* _Aim of the task_
Please take the records that follow and repeat exactly the lines starting with the line with "- **Unreal Engine" and going on through the line with "Feel free to connect and explore my work! 🌟".

* _Dataset content_
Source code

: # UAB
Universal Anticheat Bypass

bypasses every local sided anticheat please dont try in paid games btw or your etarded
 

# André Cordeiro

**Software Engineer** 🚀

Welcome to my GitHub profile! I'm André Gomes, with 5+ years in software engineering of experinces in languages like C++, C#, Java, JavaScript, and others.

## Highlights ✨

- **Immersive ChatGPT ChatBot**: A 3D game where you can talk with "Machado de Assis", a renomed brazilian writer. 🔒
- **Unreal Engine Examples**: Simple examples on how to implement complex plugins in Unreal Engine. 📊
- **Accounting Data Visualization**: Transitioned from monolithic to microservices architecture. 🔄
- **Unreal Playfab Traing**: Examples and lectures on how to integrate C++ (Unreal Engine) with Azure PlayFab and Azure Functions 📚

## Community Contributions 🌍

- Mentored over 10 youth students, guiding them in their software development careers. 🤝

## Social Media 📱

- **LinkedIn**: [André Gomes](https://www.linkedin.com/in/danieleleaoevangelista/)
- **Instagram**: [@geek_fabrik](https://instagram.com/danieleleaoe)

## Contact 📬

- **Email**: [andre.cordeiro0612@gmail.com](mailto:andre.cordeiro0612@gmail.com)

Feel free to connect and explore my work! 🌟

* * *

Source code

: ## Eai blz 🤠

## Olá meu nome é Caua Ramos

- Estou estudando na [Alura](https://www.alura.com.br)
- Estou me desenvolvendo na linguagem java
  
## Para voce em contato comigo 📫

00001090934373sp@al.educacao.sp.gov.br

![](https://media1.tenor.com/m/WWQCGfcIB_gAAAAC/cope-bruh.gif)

---

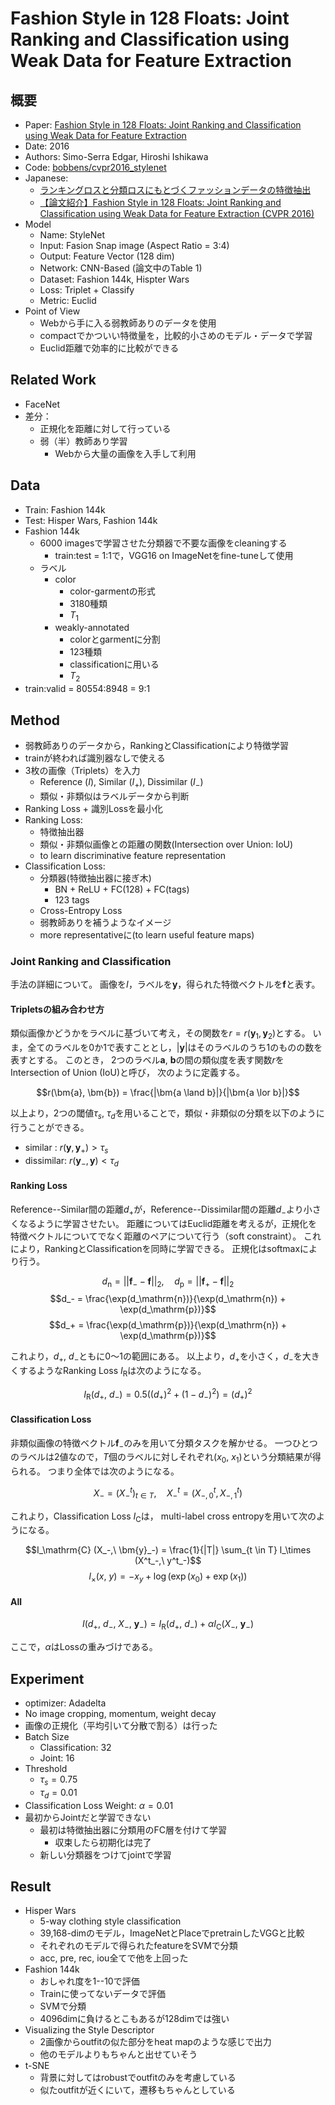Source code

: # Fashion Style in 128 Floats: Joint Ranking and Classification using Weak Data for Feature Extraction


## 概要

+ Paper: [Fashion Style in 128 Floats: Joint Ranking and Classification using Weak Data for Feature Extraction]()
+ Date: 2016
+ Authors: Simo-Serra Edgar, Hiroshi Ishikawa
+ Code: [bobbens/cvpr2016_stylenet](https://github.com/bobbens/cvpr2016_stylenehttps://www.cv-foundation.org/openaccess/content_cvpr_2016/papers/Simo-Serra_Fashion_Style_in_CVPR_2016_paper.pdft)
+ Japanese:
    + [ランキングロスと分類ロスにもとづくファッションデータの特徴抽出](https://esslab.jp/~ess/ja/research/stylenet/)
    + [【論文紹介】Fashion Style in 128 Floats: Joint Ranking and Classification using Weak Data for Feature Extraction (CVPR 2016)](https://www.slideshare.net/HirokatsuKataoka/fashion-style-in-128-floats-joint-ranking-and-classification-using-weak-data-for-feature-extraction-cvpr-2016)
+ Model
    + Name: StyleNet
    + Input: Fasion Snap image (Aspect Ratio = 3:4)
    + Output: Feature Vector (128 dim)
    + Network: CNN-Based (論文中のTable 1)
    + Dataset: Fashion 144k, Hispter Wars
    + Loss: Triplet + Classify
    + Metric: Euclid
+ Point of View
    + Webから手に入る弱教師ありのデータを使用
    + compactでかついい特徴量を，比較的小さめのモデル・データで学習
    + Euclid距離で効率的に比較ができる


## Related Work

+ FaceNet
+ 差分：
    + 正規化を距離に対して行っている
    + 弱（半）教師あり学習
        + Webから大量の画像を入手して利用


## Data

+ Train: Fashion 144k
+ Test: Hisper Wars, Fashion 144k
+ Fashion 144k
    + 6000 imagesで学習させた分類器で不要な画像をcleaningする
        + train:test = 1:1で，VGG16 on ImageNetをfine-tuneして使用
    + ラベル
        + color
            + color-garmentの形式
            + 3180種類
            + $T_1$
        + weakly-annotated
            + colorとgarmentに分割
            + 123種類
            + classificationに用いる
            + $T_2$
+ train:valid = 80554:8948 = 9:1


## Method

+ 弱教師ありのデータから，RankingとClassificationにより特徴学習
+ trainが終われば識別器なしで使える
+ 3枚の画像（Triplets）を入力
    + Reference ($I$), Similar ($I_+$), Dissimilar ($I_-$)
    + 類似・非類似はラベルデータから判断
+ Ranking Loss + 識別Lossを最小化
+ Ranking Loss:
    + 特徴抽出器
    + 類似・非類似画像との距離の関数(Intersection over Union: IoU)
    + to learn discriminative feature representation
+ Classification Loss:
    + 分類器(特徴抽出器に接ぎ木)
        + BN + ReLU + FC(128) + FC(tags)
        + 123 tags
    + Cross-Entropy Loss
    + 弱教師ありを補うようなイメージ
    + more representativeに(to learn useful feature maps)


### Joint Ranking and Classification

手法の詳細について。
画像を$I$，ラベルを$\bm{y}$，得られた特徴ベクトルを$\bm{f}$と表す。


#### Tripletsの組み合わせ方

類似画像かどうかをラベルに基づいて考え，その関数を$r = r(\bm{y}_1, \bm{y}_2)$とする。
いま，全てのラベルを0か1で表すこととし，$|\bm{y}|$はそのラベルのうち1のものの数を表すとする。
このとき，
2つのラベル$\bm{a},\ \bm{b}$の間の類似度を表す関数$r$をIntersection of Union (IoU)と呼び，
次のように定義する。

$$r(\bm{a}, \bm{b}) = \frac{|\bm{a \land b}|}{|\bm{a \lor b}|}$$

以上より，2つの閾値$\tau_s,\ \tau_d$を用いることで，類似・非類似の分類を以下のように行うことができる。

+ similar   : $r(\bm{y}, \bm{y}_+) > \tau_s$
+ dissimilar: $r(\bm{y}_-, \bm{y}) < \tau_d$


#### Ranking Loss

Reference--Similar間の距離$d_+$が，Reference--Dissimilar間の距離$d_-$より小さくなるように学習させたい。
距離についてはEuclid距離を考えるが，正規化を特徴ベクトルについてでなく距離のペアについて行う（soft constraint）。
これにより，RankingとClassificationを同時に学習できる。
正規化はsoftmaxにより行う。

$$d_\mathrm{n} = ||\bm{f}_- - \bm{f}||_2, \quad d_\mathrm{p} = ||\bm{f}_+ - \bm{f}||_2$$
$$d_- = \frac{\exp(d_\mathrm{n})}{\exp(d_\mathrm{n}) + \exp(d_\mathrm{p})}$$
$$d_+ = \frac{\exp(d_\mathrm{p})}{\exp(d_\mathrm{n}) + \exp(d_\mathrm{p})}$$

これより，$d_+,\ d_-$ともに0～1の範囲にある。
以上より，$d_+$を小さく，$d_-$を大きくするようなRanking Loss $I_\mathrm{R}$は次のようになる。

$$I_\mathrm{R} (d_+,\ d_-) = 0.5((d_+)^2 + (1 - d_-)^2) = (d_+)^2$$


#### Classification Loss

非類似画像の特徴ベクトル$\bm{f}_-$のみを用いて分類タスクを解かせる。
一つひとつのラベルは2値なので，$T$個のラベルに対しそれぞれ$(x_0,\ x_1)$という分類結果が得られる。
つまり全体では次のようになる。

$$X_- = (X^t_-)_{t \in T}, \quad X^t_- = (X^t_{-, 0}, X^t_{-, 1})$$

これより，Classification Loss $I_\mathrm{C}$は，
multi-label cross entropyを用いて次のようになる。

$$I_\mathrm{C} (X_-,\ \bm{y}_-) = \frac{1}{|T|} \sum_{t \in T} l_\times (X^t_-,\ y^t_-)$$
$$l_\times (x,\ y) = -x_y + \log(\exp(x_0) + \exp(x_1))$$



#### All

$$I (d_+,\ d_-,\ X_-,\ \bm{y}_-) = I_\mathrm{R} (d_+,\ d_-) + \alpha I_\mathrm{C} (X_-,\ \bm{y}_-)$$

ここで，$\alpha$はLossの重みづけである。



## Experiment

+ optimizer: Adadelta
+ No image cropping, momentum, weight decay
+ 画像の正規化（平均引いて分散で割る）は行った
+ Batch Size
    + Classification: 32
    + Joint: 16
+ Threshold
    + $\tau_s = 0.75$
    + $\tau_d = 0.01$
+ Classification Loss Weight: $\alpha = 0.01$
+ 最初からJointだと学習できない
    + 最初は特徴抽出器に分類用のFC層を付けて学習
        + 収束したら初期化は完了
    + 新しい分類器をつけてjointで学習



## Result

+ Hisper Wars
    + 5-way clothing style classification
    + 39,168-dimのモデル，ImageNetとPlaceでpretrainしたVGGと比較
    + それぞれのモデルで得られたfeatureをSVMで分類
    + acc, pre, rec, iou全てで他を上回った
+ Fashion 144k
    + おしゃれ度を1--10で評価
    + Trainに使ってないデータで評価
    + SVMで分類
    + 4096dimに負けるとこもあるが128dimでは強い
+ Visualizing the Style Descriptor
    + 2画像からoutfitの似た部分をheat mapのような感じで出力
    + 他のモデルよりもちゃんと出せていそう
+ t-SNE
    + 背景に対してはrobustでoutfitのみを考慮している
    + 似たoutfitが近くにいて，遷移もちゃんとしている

* _Answer space_
- **Unreal Engine Examples**: Simple examples on how to implement complex plugins in Unreal Engine. 📊
- **Accounting Data Visualization**: Transitioned from monolithic to microservices architecture. 🔄
- **Unreal Playfab Traing**: Examples and lectures on how to integrate C++ (Unreal Engine) with Azure PlayFab and Azure Functions 📚

## Community Contributions 🌍

- Mentored over 10 youth students, guiding them in their software development careers. 🤝

## Social Media 📱

- **LinkedIn**: [André Gomes](https://www.linkedin.com/in/danieleleaoevangelista/)
- **Instagram**: [@geek_fabrik](https://instagram.com/danieleleaoe)

## Contact 📬

- **Email**: [andre.cordeiro0612@gmail.com](mailto:andre.cordeiro0612@gmail.com)

Feel free to connect and explore my work! 🌟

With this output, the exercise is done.